On the ground in the occupied territories, among the 2 million people there, poverty is at a new low. Starvation, while still rare, was unheard of before in Gaza and the West Bank. Joblessness is the norm. Deaths of Palestinians shot by Israeli troops were 36 in May. This is the deadliest month for Palestinians in years, yet it is barely reported in the United States press. The relentless killing seems to have had no impact on the peace talks.
Few can imagine the deterioration of life across the occupied territories today. The early months of the intifadah now appear mild by comparison. The 14,000 Palestinians languishing in prison are joined by new prisoners every night. Daily, conditions of townspeople more closely approximate those of prisons. The closure of the green line separating the West Bank and Gaza from Israel proper is wreaking havoc for Palestinians. Links between the majority of the population, living in villages and towns, and J erusalem, their cultural and spiritual center, are cut.
Old and young, youths and breadwinners are equally affected. Palestinians no longer have access to Jerusalem for business, prayer, or medical treatment. Road blocks are increased with endless security checks of Palestinians. Special passes are the norm. This is a tremendous burden when one understands that Palestinians are already kept waiting in long lines, often fruitlessly, for petty technical reasons. Military occupation brings with it many rules for which occupied peoples must pay fees, secure permi ts, hire lawyers, travel to prisons, make petitions, and submit applications. And now - further prohibitions.
Paralleling this deterioration on the ground is the Palestinians' diplomatic retirement. Yes, the PLO can say it is now "recognized." With Faisal al-Husseini - more or less appointed by Israel to be the Palestinians' chief negotiator - in direct talks with the PLO leadership in Tunis, one could say the PLO is almost legitimate. Ironically, this comes at a time when the 2 million Palestinians under occupation have almost rejected their secular leadership. They feel further alienated from the PLO because, as other leaders have warned, "nothing remains to be negotiated."
They see conditions worsening daily as their delegates talk on with the Israelis. "What is Mr. Husseini negotiating for us?," they ask. A self-regulating police force for the West Bank and Gaza? Administration of food subsidies brought in through Israel because local farmers have no water and no work?
People living under this occupation have always been skeptical of the limited autonomy being offered by Israel. They see no one talking about Palestinian rights to East Jerusalem. The right of return for diaspora Palestinians is not a topic, nor is a demand to release political detainees or remove the Jewish settlements - once a major "obstacle to peace," to quote former Secretary of State James Baker III.
By comparison, the Clinton administration is almost ignoring the settlement issue. It gave a go-ahead for some of the $2 billion in US- guaranteed loans to be used for development of those illegal Jewish communities.

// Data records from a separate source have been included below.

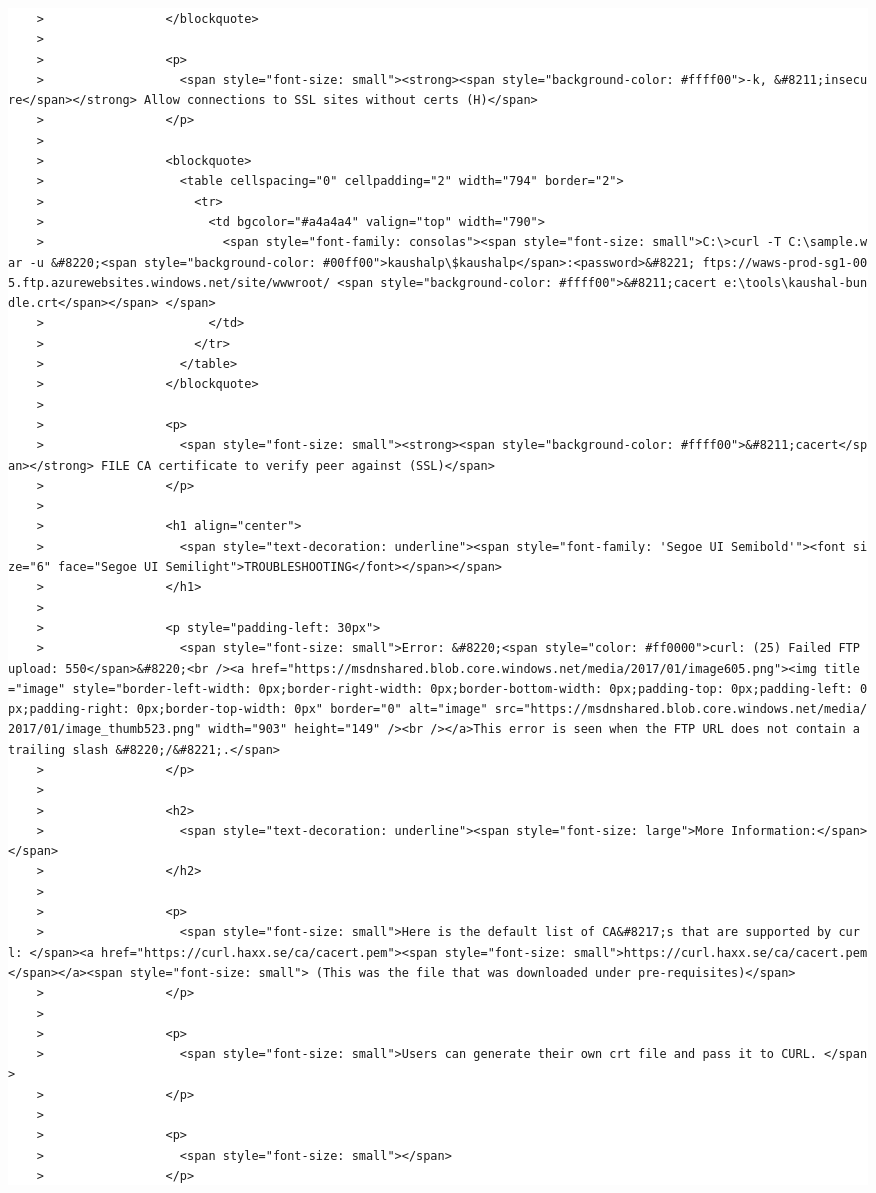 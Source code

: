         >                 </blockquote>
        >                 
        >                 <p>
        >                   <span style="font-size: small"><strong><span style="background-color: #ffff00">-k, &#8211;insecure</span></strong> Allow connections to SSL sites without certs (H)</span>
        >                 </p>
        >                 
        >                 <blockquote>
        >                   <table cellspacing="0" cellpadding="2" width="794" border="2">
        >                     <tr>
        >                       <td bgcolor="#a4a4a4" valign="top" width="790">
        >                         <span style="font-family: consolas"><span style="font-size: small">C:\>curl -T C:\sample.war -u &#8220;<span style="background-color: #00ff00">kaushalp\$kaushalp</span>:<password>&#8221; ftps://waws-prod-sg1-005.ftp.azurewebsites.windows.net/site/wwwroot/ <span style="background-color: #ffff00">&#8211;cacert e:\tools\kaushal-bundle.crt</span></span> </span>
        >                       </td>
        >                     </tr>
        >                   </table>
        >                 </blockquote>
        >                 
        >                 <p>
        >                   <span style="font-size: small"><strong><span style="background-color: #ffff00">&#8211;cacert</span></strong> FILE CA certificate to verify peer against (SSL)</span>
        >                 </p>
        >                 
        >                 <h1 align="center">
        >                   <span style="text-decoration: underline"><span style="font-family: 'Segoe UI Semibold'"><font size="6" face="Segoe UI Semilight">TROUBLESHOOTING</font></span></span>
        >                 </h1>
        >                 
        >                 <p style="padding-left: 30px">
        >                   <span style="font-size: small">Error: &#8220;<span style="color: #ff0000">curl: (25) Failed FTP upload: 550</span>&#8220;<br /><a href="https://msdnshared.blob.core.windows.net/media/2017/01/image605.png"><img title="image" style="border-left-width: 0px;border-right-width: 0px;border-bottom-width: 0px;padding-top: 0px;padding-left: 0px;padding-right: 0px;border-top-width: 0px" border="0" alt="image" src="https://msdnshared.blob.core.windows.net/media/2017/01/image_thumb523.png" width="903" height="149" /><br /></a>This error is seen when the FTP URL does not contain a trailing slash &#8220;/&#8221;.</span>
        >                 </p>
        >                 
        >                 <h2>
        >                   <span style="text-decoration: underline"><span style="font-size: large">More Information:</span></span>
        >                 </h2>
        >                 
        >                 <p>
        >                   <span style="font-size: small">Here is the default list of CA&#8217;s that are supported by curl: </span><a href="https://curl.haxx.se/ca/cacert.pem"><span style="font-size: small">https://curl.haxx.se/ca/cacert.pem</span></a><span style="font-size: small"> (This was the file that was downloaded under pre-requisites)</span>
        >                 </p>
        >                 
        >                 <p>
        >                   <span style="font-size: small">Users can generate their own crt file and pass it to CURL. </span>
        >                 </p>
        >                 
        >                 <p>
        >                   <span style="font-size: small"></span>
        >                 </p> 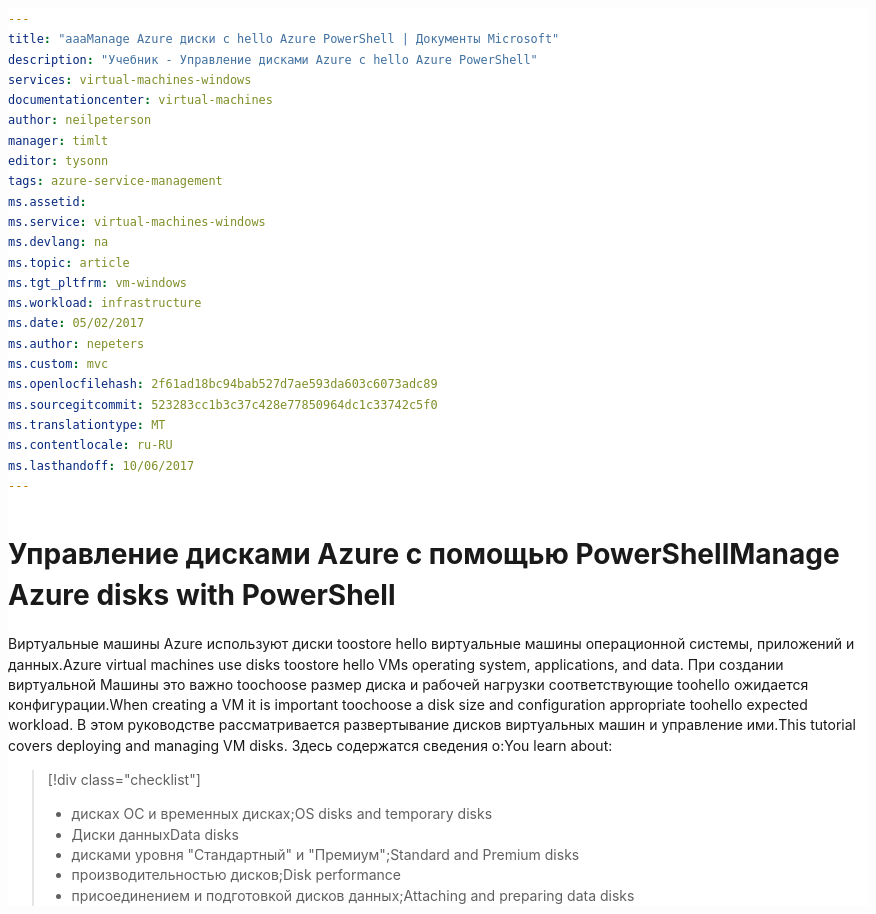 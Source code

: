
 ```yaml
---
title: "aaaManage Azure диски с hello Azure PowerShell | Документы Microsoft"
description: "Учебник - Управление дисками Azure с hello Azure PowerShell"
services: virtual-machines-windows
documentationcenter: virtual-machines
author: neilpeterson
manager: timlt
editor: tysonn
tags: azure-service-management
ms.assetid: 
ms.service: virtual-machines-windows
ms.devlang: na
ms.topic: article
ms.tgt_pltfrm: vm-windows
ms.workload: infrastructure
ms.date: 05/02/2017
ms.author: nepeters
ms.custom: mvc
ms.openlocfilehash: 2f61ad18bc94bab527d7ae593da603c6073adc89
ms.sourcegitcommit: 523283cc1b3c37c428e77850964dc1c33742c5f0
ms.translationtype: MT
ms.contentlocale: ru-RU
ms.lasthandoff: 10/06/2017
---
```

# <a name="manage-azure-disks-with-powershell"></a><span data-ttu-id="2f8f0-103">Управление дисками Azure с помощью PowerShell</span><span class="sxs-lookup"><span data-stu-id="2f8f0-103">Manage Azure disks with PowerShell</span></span>

<span data-ttu-id="2f8f0-104">Виртуальные машины Azure используют диски toostore hello виртуальные машины операционной системы, приложений и данных.</span><span class="sxs-lookup"><span data-stu-id="2f8f0-104">Azure virtual machines use disks toostore hello VMs operating system, applications, and data.</span></span> <span data-ttu-id="2f8f0-105">При создании виртуальной Машины это важно toochoose размер диска и рабочей нагрузки соответствующие toohello ожидается конфигурации.</span><span class="sxs-lookup"><span data-stu-id="2f8f0-105">When creating a VM it is important toochoose a disk size and configuration appropriate toohello expected workload.</span></span> <span data-ttu-id="2f8f0-106">В этом руководстве рассматривается развертывание дисков виртуальных машин и управление ими.</span><span class="sxs-lookup"><span data-stu-id="2f8f0-106">This tutorial covers deploying and managing VM disks.</span></span> <span data-ttu-id="2f8f0-107">Здесь содержатся сведения о:</span><span class="sxs-lookup"><span data-stu-id="2f8f0-107">You learn about:</span></span>

> [!div class="checklist"]
> * <span data-ttu-id="2f8f0-108">дисках ОС и временных дисках;</span><span class="sxs-lookup"><span data-stu-id="2f8f0-108">OS disks and temporary disks</span></span>
> * <span data-ttu-id="2f8f0-109">Диски данных</span><span class="sxs-lookup"><span data-stu-id="2f8f0-109">Data disks</span></span>
> * <span data-ttu-id="2f8f0-110">дисками уровня "Стандартный" и "Премиум";</span><span class="sxs-lookup"><span data-stu-id="2f8f0-110">Standard and Premium disks</span></span>
> * <span data-ttu-id="2f8f0-111">производительностью дисков;</span><span class="sxs-lookup"><span data-stu-id="2f8f0-111">Disk performance</span></span>
> * <span data-ttu-id="2f8f0-112">присоединением и подготовкой дисков данных;</span><span class="sxs-lookup"><span data-stu-id="2f8f0-112">Attaching and preparing data disks</span></span>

Ironically this regression on Palestinian rights is matched by several apparent advances between Israel and other Arabs. Although unofficial, an announcement came from Kuwait that Arab states are ending their boycott of companies doing business with Israel, although Israel did not hail the announcement by Kuwait as a positive move for which it would offer a parallel retreat.
Israel has its own agenda. It now offers news that it had all but signed a treaty with Jordan. It releases statements about moving closer to a treaty with Syria; Israel is simply waiting for the Syrians, they inform us.
How can Palestinian negotiators return to face their people?